In hyperbolic space, parallel lines DON'T meet when extended, and in elliptic space they DO. Also, the rotation thing looks strange. In any of the basic geometries you have 360 degrees in a circle. The sum of angles in triangle will be different (smaller than 180 in hyperbolic space, larger in elliptic space). 172.68.213.151 07:58, 17 April 2025 (UTC)
- Agreed. I went and changed it. Though technically, the stuff about parallel lines is still wrong. Parallel lines don't meet by definition, and spherical geometry doesn't have them. Maybe someone can add a better explanation? DanielLC (talk) 09:19, 17 April 2025 (UTC)
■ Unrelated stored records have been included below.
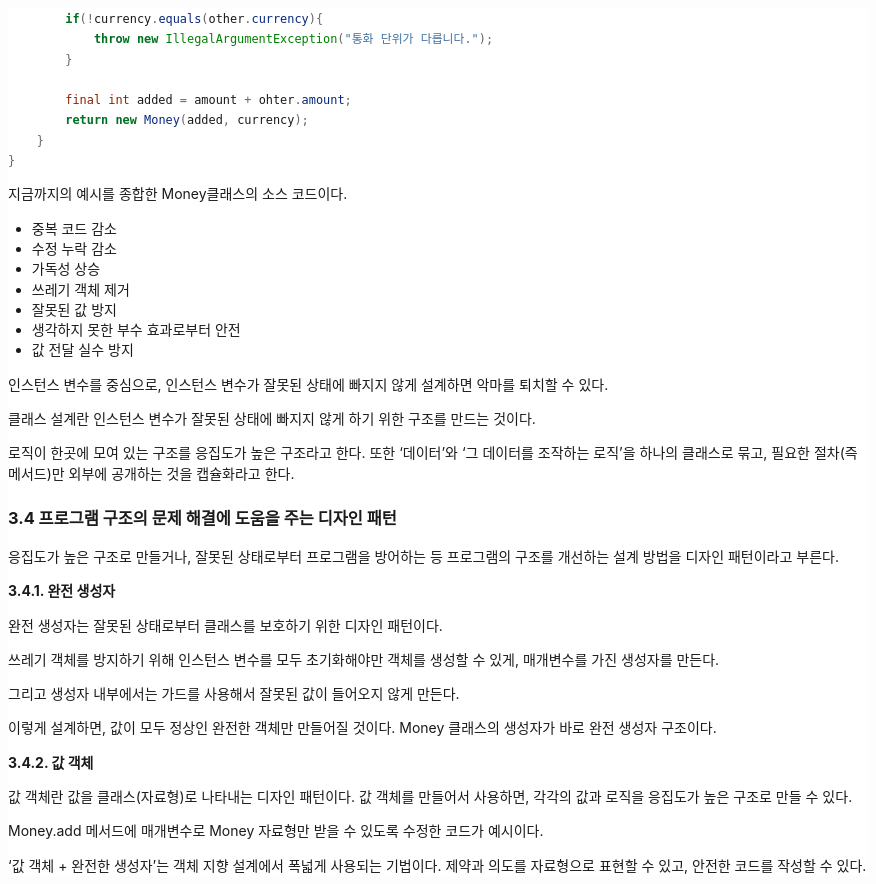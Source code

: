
 ```java
		if(!currency.equals(other.currency){
			throw new IllegalArgumentException("통화 단위가 다릅니다.");
		}
		
		final int added = amount + ohter.amount;
		return new Money(added, currency);
	}
}
```

지금까지의 예시를 종합한 Money클래스의 소스 코드이다.

- 중복 코드 감소
- 수정 누락 감소
- 가독성 상승
- 쓰레기 객체 제거
- 잘못된 값 방지
- 생각하지 못한 부수 효과로부터 안전
- 값 전달 실수 방지

인스턴스 변수를 중심으로, 인스턴스 변수가 잘못된 상태에 빠지지 않게 설계하면 악마를 퇴치할 수 있다.

클래스 설계란 인스턴스 변수가 잘못된 상태에 빠지지 않게 하기 위한 구조를 만드는 것이다.

로직이 한곳에 모여 있는 구조를 응집도가 높은 구조라고 한다. 또한 ‘데이터’와 ‘그 데이터를 조작하는 로직’을 하나의 클래스로 묶고, 필요한 절차(즉 메서드)만 외부에 공개하는 것을 캡슐화라고 한다.

### 3.4 프로그램 구조의 문제 해결에 도움을 주는 디자인 패턴

응집도가 높은 구조로 만들거나, 잘못된 상태로부터 프로그램을 방어하는 등 프로그램의 구조를 개선하는 설계 방법을 디자인 패턴이라고 부른다.

**3.4.1. 완전 생성자**

완전 생성자는 잘못된 상태로부터 클래스를 보호하기 위한 디자인 패턴이다.

쓰레기 객체를 방지하기 위해 인스턴스 변수를 모두 초기화해야만 객체를 생성할 수 있게, 매개변수를 가진 생성자를 만든다.

그리고 생성자 내부에서는 가드를 사용해서 잘못된 값이 들어오지 않게 만든다.

이렇게 설계하면, 값이 모두 정상인 완전한 객체만 만들어질 것이다. Money 클래스의 생성자가 바로 완전 생성자 구조이다.

**3.4.2. 값 객체**

값 객체란 값을 클래스(자료형)로 나타내는 디자인 패턴이다. 값 객체를 만들어서 사용하면, 각각의 값과 로직을 응집도가 높은 구조로 만들 수 있다.

Money.add 메서드에 매개변수로 Money 자료형만 받을 수 있도록 수정한 코드가 예시이다.

‘값 객체 + 완전한 생성자’는 객체 지향 설계에서 폭넓게 사용되는 기법이다. 제약과 의도를 자료형으로 표현할 수 있고, 안전한 코드를 작성할 수 있다.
The yellow wood is a hyperbolic space.141.101.99.4 08:08, 17 April 2025 (UTC)
maybe a pun on "babysitters are not welcome here" Translated ORK (talk) 09:08, 17 April 2025 (UTC)
Fun Fact: the german version of Anti-de Sitter space in wikipedia refers to a [Randall–Sundrum model|https://en.wikipedia.org/wiki/Randall%E2%80%93Sundrum_model]
"...less than 180° in a full rotation"
Shouldn't this be either "...less than 360° in a full rotation" (or perhaps "...the angles of a triangle add up to less than 180°").